I’m interested in your philosophy for how much attention you pay to such issues, since you can head down the wrong tracks by overvaluing data analysis on small samples.
Thanks, keep up the good work!
Igwe
on 24 Feb 11thanks for this noah. More articles on real world analytics please
Tanner
on 24 Feb 11This is great, if more companies took the time to invest in customer response/feedback in a way like this then I imagine we would see a lot more positive growth in companies that matter.
How do you plan to expand on Smiley, or is the plan to just keep it as is for now?
Jed
on 24 Feb 11How did you generate that graph?
NL
on 24 Feb 11@Wagz: I look both for statistical significance (the things I called out as different above are) and “meaningful” – is it a big enough difference to justify thinking about doing something related to it? A 4% increase in happiness over six months is both. A 1% difference in happiness between Highrise and Basecamp really isn’t – there isn’t a ton of insight I get from that.
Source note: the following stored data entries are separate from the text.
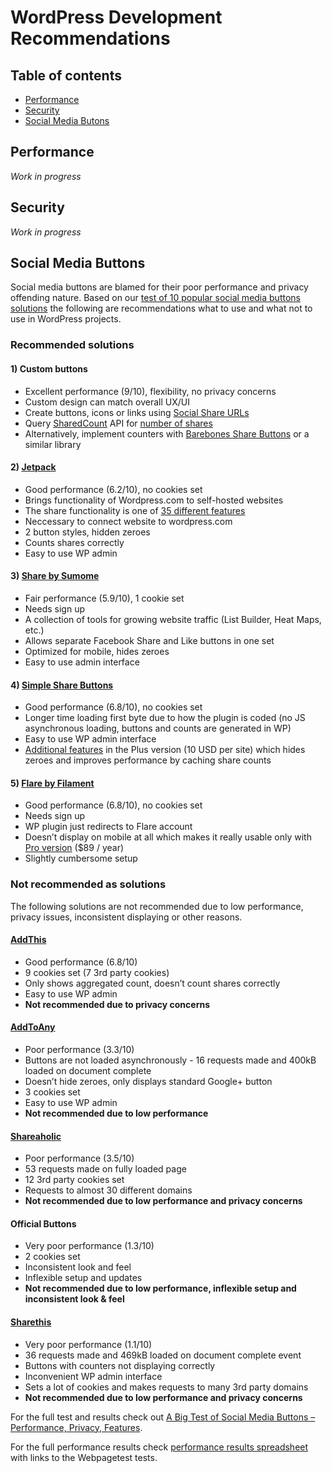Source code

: WordPress Development Recommendations
=====================

## Table of contents

- [Performance](#performance)
- [Security](#security)
- [Social Media Butons](#social-media-buttons)

## Performance
*Work in progress*

## Security
*Work in progress*

## Social Media Buttons
Social media buttons are blamed for their poor performance and privacy offending nature. Based on our [test of 10 popular social media buttons solutions](https://xhtmlized.com/blog/social-media-buttons-test-performance-privacy-features/) the following are recommendations what to use and what not to use in WordPress projects.

### Recommended solutions

#### 1) Custom buttons
- Excellent performance (9/10), flexibility, no privacy concerns
- Custom design can match overall UX/UI
- Create buttons, icons or links using [Social Share URLs](https://github.com/bradvin/social-share-urls)
- Query [SharedCount](http://www.sharedcount.com/) API for [number of shares](https://docs.sharedcount.com/)
- Alternatively, implement counters with [Barebones Share Buttons](https://github.com/finderau/share-buttons) or a similar library

#### 2) [Jetpack](http://jetpack.me/)
- Good performance (6.2/10), no cookies set
- Brings functionality of Wordpress.com to self-hosted websites
- The share functionality is one of [35 different features](http://jetpack.me/)
- Neccessary to connect website to wordpress.com
- 2 button styles, hidden zeroes
- Counts shares correctly
- Easy to use WP admin

#### 3) [Share by Sumome](https://sumome.com/app/share)
- Fair performance (5.9/10), 1 cookie set
- Needs sign up
- A collection of tools for growing website traffic (List Builder, Heat Maps, etc.)
- Allows separate Facebook Share and Like buttons in one set
- Optimized for mobile, hides zeroes
- Easy to use admin interface

#### 4) [Simple Share Buttons](https://wordpress.org/plugins/simple-share-buttons-adder/)
- Good performance (6.8/10), no cookies set
- Longer time loading first byte due to how the plugin is coded (no JS asynchronous loading, buttons and counts are generated in WP)
- Easy to use WP admin interface
- [Additional features](https://simplesharebuttons.com/plus/features/) in the Plus version (10 USD per site) which hides zeroes and improves performance by caching share counts

#### 5) [Flare by Filament](http://filament.io/flare)
- Good performance (6.8/10), no cookies set
- Needs sign up
- WP plugin just redirects to Flare account
- Doesn’t display on mobile at all which makes it really usable only with [Pro version](https://app.filament.io/product_licenses/4/yearly) ($89 / year)
- Slightly cumbersome setup

### Not recommended as solutions
The following solutions are not recommended due to low performance, privacy issues, inconsistent displaying or other reasons.

#### [AddThis](https://wordpress.org/plugins/addthis/)
- Good performance (6.8/10)
- 9 cookies set (7 3rd party cookies)
- Only shows aggregated count, doesn’t count shares correctly
- Easy to use WP admin
- **Not recommended due to privacy concerns**

#### [AddToAny](https://wordpress.org/plugins/add-to-any/)
- Poor performance (3.3/10)
- Buttons are not loaded asynchronously - 16 requests made and 400kB loaded on document complete
- Doesn’t hide zeroes, only displays standard Google+ button
- 3 cookies set
- Easy to use WP admin
- **Not recommended due to low performance**

#### [Shareaholic](https://wordpress.org/plugins/shareaholic/)
- Poor performance (3.5/10)
- 53 requests made on fully loaded page
- 12 3rd party cookies set
- Requests to almost 30 different domains
- **Not recommended due to low performance and privacy concerns**

#### Official Buttons
- Very poor performance (1.3/10)
- 2 cookies set
- Inconsistent look and feel
- Inflexible setup and updates
- **Not recommended due to low performance, inflexible setup and inconsistent look & feel**

#### [Sharethis](https://wordpress.org/plugins/share-this/)
- Very poor performance (1.1/10)
- 36 requests made and 469kB loaded on document complete event
- Buttons with counters not displaying correctly
- Inconvenient WP admin interface
- Sets a lot of cookies and makes requests to many 3rd party domains
- **Not recommended due to low performance and privacy concerns**

For the full test and results check out [A Big Test of Social Media Buttons – Performance, Privacy, Features](https://xhtmlized.com/blog/social-media-buttons-test-performance-privacy-features/).

For the full performance results check [performance results spreadsheet](https://docs.google.com/spreadsheets/d/1J67PBugyoD3SsJQnLJu8s7xDsaTqP8xyz0UbPFJsw48/edit#gid=0) with links to the Webpagetest tests.
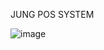 JUNG POS SYSTEM

![image](https://github.com/kaifmanzar26MAR/JUNG-POS/assets/90591847/1317dda6-8584-401f-9d6a-219df747f082)
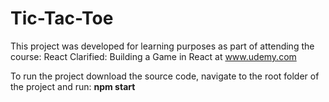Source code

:# Tic-Tac-Toe 

This project was developed for learning purposes as part of attending the course: 
React Clarified: Building a Game in React at www.udemy.com

To run the project download the source code, navigate to the root folder of the project and run: **npm start**

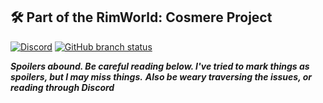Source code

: ## 🛠️ Part of the RimWorld: Cosmere Project

[![Discord](https://img.shields.io/discord/1367704184375349258?style=flat&label=Discord)](https://discord.gg/jTcrKfXdYU) [![GitHub branch status](https://img.shields.io/github/checks-status/RimworldCosmere/RimworldCosmere/main?label=Github)](https://github.com/RimworldCosmere/RimworldCosmere)

***Spoilers abound. Be careful reading below. I've tried to mark things as spoilers, but I may miss things.***
***Also be weary traversing the issues, or reading through Discord***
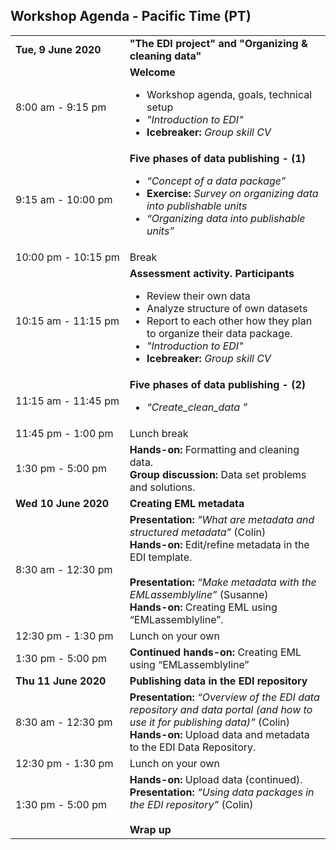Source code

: ## Workshop Agenda - Pacific Time (PT)

<table>
  <tr>
    <td nowrap><strong>Tue, 9 June 2020</strong></td>
       <td><strong>"The EDI project" and "Organizing & cleaning data"</strong></td>
  </tr>
  <tr>
    <td nowrap>8:00 am - 9:15 pm</td>
    <td><strong>Welcome</strong><br><ul>
      <li>Workshop agenda, goals, technical setup</li>
      <li><i>"Introduction to EDI"</i></li>
      <li><strong>Icebreaker:</strong> <i>Group skill CV</i></li></ul>
</tr></td>
  <tr>
    <td nowrap>9:15 am - 10:00 pm</td>      
    <td>
      <strong>Five phases of data publishing - (1)</strong><br><ul>
         <li><i>“Concept of a data package”</i></li>
  <li><strong>Exercise:</strong> <i>Survey on organizing data into publishable units</i></li>
        <li><i>“Organizing data into publishable units”</i> </li>
   </td>
 </tr>
       <tr>
    <td nowrap>10:00 pm - 10:15 pm</td><td>Break</td>
  </tr>
  <tr>
    <td nowrap>10:15 am - 11:15 pm</td>
    <td><strong>Assessment activity. Participants</strong><br><ul>
      <li>Review their own data</li>
      <li>Analyze structure of own datasets</li>
      <li>Report to each other how they plan to organize their data package.</li>
</li>
      <li><i>"Introduction to EDI"</i></li>
      <li><strong>Icebreaker:</strong> <i>Group skill CV</i></li></ul>
</tr></td>
  <tr>
    <td nowrap>11:15 am - 11:45 pm</td>      
    <td>
      <strong>Five phases of data publishing - (2)</strong><br><ul>
         <li><i>“Create_clean_data ”</i></li>
   </td>
 </tr>

 <tr>
    <td nowrap>11:45 pm - 1:00 pm</td><td>Lunch break</td>
  </tr>
 <tr>
    <td nowrap>1:30 pm - 5:00 pm</td>
    <td><strong>Hands-on:</strong> Formatting and cleaning data.<br><strong>Group discussion:</strong> Data set problems and solutions.
   </td>
 </tr>
  <tr>
    <td nowrap><strong>Wed 10 June 2020</strong></td><td><strong>Creating EML metadata</strong></td>
  </tr>
  <tr>
    <td nowrap>8:30 am - 12:30 pm</td>
    <td><strong>Presentation:</strong> <i>"What are metadata and structured metadata”</i> (Colin)
<br><strong>Hands-on:</strong> Edit/refine metadata in the EDI template.
<br>
<br><strong>Presentation:</strong> <i>“Make metadata with the EMLassemblyline”</i> (Susanne)<br><strong>Hands-on:</strong> Creating EML using “EMLassemblyline”.
   </td>
 </tr>
 <tr>
    <td nowrap>12:30 pm - 1:30 pm</td><td>Lunch on your own</td>
  </tr>
  <tr>
    <td nowrap>1:30 pm - 5:00 pm</td>
    <td><strong>Continued hands-on:</strong> Creating EML using “EMLassemblyline”
   </td>
 </tr>
    <td><strong>Thu 11 June 2020</strong></td><td><strong> Publishing data in the EDI repository</strong></td>
  </tr>
  <tr>
    <td nowrap>8:30 am - 12:30 pm</td>
    <td><strong>Presentation:</strong> <i>“Overview of the EDI data repository and data portal (and how to use it for publishing data)”</i> (Colin)<br><strong>Hands-on:</strong> Upload data and metadata to the EDI Data Repository.   </td>
 </tr>
 <tr>
    <td nowrap>12:30 pm - 1:30 pm</td>
    <td>Lunch on your own</td>
  </tr>
 <tr>
    <td nowrap>1:30 pm - 5:00 pm</td>
    <td><strong>Hands-on:</strong> Upload data (continued).<br><strong>Presentation:</strong> <i>“Using data packages in the EDI repository”</i> (Colin)<br><br><strong>Wrap up</strong>
   </td>
 </tr>
</table>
Relying on statistical significance alone is risky, because at some sample size every difference becomes significant. That doesn’t mean it matters though.
@Jed – I used ggplot to make that. Speciifically, that’s using the default geom_smooth() parameters with some scaling added.
Jed
on 24 Feb 11Thanks Noah! I’m planning to learn ggplot SOON.
Dina Amadril
on 24 Feb 11Any plans on making smiley an app customers can use? We would buy it!
Evan
on 24 Feb 11This is fascinating – I was wondering how you embedded this in email in a way that got a 30% response rate?
JF
on 24 Feb 11Evan: We made it dead simple – click one of three big images at the bottom of an email. That’s the best way to get significant response. Remove effort.
jack
on 25 Feb 11Thanks Noah i am interested to learn
Alex
on 26 Feb 11Is this “analysis”? Or a list of descriptive statistics?
JF
on 26 Feb 11Alex: We use statistics and other statistics and observed trends for analysis. We’ve changed the way we do customer support because of what we’ve discovered with Smiley.
Hadley Wickham
on 28 Feb 11Tiny r hint: mean is sum over length, so a mean of a logical variable is the proportion of trues.
Cool that you guys are using r and ggplot2!
This discussion is closed.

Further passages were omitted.